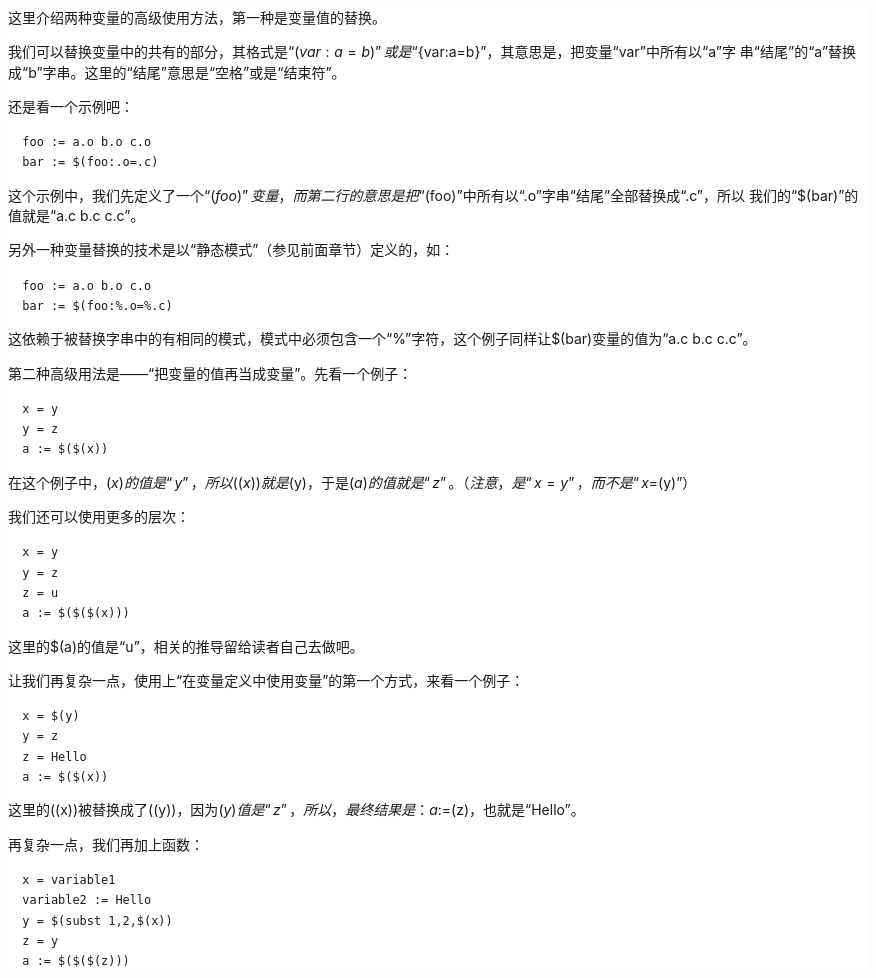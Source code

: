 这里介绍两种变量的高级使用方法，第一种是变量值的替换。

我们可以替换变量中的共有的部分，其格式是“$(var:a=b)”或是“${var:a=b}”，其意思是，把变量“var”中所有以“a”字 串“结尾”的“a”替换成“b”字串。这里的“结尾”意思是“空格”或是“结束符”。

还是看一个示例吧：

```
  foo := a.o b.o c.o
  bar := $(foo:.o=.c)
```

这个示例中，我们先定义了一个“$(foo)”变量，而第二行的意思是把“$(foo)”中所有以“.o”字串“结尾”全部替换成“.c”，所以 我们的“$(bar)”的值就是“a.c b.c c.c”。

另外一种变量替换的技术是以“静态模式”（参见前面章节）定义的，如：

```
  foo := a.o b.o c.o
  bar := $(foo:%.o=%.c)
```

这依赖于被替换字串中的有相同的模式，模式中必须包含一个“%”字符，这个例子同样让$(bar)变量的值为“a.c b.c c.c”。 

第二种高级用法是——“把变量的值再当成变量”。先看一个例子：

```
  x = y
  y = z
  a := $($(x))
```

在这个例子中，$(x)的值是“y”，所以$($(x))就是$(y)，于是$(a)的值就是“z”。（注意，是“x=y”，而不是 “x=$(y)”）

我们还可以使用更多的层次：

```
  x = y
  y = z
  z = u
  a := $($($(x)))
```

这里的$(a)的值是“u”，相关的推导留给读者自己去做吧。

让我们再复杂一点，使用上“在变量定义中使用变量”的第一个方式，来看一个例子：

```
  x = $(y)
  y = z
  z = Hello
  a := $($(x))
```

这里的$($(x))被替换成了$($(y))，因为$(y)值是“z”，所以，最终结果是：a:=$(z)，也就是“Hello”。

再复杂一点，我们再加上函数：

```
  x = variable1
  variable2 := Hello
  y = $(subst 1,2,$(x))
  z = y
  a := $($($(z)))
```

- EXERCISE
Make a copy of each line in the records above that has the word "Hello".

- TASK SOLUTION
  z = Hello
这里的$($(x))被替换成了$($(y))，因为$(y)值是“z”，所以，最终结果是：a:=$(z)，也就是“Hello”。
  variable2 := Hello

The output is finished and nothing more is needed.